Interventions

Gil'swife

DH recently diagnosed with AD. Not formally staged but it looks to me that he is mild with one moderate trait. I have received numerous suggestions for interventions, some confusing, some depressing. I am interested in exploring possible interventions from those of you with the actual experience.
Thank you

Gil'swife

By interventions, I mean dietary, speech therapy etc.

M1

Welcome to forum. We talk a lot about "best practices"-general measures for healthy lifestyle-but bluntly put, if there were anything proven to work we'd all know about it. And there are always hucksters out there willing to take your money. Talk to an attorney and a competent neurologist, those are your best bets.

Iris L.

Is he on Aricept or Exelon patch? They are part of Best Practices. Also:

--mediterranean diet

--exercise

--stimulate the brain

--socialize.

Get restful sleep, avoid stress and consider complementary therapy if desired. There are many threads on aromatherapy.

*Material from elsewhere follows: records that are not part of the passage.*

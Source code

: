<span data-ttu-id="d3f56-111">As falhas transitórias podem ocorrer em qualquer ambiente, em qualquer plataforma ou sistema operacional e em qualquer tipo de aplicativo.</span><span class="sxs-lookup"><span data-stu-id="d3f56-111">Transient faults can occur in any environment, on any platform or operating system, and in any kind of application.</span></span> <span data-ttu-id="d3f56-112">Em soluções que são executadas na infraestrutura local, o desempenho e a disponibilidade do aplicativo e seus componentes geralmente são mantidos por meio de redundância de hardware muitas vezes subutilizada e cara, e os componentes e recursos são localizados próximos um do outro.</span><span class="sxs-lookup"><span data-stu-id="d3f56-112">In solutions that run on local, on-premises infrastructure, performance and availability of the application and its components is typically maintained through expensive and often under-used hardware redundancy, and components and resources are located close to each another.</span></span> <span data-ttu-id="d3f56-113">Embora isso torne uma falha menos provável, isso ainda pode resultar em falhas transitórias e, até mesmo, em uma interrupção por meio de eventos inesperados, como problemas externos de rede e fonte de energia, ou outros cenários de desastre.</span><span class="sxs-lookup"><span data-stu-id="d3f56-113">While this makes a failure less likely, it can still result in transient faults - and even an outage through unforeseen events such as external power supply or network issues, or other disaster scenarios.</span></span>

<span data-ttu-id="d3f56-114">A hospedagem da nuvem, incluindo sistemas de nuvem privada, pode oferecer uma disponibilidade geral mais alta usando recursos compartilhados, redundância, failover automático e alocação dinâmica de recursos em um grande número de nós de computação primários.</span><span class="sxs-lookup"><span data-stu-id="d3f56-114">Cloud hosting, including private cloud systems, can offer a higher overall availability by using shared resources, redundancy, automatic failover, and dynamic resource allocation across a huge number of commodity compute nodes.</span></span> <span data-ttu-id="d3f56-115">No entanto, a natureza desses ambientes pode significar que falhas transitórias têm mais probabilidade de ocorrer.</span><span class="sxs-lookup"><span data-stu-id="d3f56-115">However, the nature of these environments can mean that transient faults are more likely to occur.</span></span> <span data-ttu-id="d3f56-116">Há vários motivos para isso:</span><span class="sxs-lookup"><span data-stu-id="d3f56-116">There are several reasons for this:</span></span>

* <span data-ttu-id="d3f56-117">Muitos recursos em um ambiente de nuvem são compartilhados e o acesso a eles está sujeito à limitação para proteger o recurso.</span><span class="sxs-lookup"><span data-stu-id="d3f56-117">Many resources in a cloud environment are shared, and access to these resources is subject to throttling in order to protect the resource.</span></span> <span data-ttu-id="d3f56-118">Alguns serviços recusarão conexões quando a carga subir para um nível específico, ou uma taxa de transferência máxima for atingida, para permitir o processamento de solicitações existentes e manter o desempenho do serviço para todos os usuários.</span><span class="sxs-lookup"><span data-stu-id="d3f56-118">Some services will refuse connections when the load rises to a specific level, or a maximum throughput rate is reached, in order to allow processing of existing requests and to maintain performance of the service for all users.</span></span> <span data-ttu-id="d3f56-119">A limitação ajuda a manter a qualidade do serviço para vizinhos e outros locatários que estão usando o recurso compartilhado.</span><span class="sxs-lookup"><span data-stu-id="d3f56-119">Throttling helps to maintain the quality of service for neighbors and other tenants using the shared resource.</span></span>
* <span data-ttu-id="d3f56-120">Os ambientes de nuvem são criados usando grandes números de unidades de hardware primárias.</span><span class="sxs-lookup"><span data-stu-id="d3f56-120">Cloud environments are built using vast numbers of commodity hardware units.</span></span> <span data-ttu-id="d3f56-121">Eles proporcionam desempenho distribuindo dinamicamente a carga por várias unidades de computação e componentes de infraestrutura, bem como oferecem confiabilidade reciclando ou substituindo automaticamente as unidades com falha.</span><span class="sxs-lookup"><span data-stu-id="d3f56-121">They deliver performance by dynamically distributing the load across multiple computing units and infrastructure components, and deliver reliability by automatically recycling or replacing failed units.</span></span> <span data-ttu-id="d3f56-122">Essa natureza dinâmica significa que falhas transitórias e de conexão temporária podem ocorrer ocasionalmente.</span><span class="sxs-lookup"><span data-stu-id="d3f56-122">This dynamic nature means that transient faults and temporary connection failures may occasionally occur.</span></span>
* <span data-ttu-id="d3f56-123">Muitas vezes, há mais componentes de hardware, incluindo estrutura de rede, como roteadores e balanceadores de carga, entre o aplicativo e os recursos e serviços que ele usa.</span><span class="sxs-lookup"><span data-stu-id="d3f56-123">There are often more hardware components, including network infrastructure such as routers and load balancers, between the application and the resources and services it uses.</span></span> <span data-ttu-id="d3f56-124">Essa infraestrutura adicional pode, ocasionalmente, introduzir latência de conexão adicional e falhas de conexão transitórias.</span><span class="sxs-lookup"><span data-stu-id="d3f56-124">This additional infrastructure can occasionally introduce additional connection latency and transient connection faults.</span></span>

Best Practices may improve functioning and may prolong the early stages. They are not meant to be a cure. Take this time in early stages to get affairs in order and to do bucket list activities and just enjoy LOs.

WIGO23

https://alzconnected.org/discussion/66900/interventions

I believe you and I may be in similar points in this journey of caregiving. I find Teepa Snow’s caregiver interventions videos helpful: the book, The 36 Hour Day to be a good resource; and I strive to use the four r’s each day: reassure, reconsider, redirect and relax.

I hope that some (or all) of this list is helpful.

vickifitzsimons

I am at this point with my spouse. Have the official diagnosis which has given me clarity.

Getting clear answers caused me anxiety. Neurologists used my families feedback to make determinations and I was not comfortable with the process. It took me time to ease into it.

I don’t know if this is something you’ve experienced yet?

Luckily, got my husband to a research hospital where there is a team of doctors with specialties instead of 1 neurologist you see for 20 minutes every 6 months. One of my physicians suggested a research hospital because he understood the time constraints the neurologist under.

Do you have a practice in your community known for understanding what the caregiver requires?

vickifitzsimons

https://alzconnected.org/discussion/66900/interventions

Just reread your post and saw you mentioned ‘confusing’. At the beginning when I was first told spouse had Mild Cognitive Impairment I was confused and nothing really made sense to me.

Everyone seemed to understand more than me about the disease. I felt so out of step.

Give yourself time, a lot is coming your way fast and it’s stuff you probably did think about. I mean who wants to think about it? Little by little you learn the lingo, you come to terms this disease entered your life, develop strategies and begin to think ahead. It happens.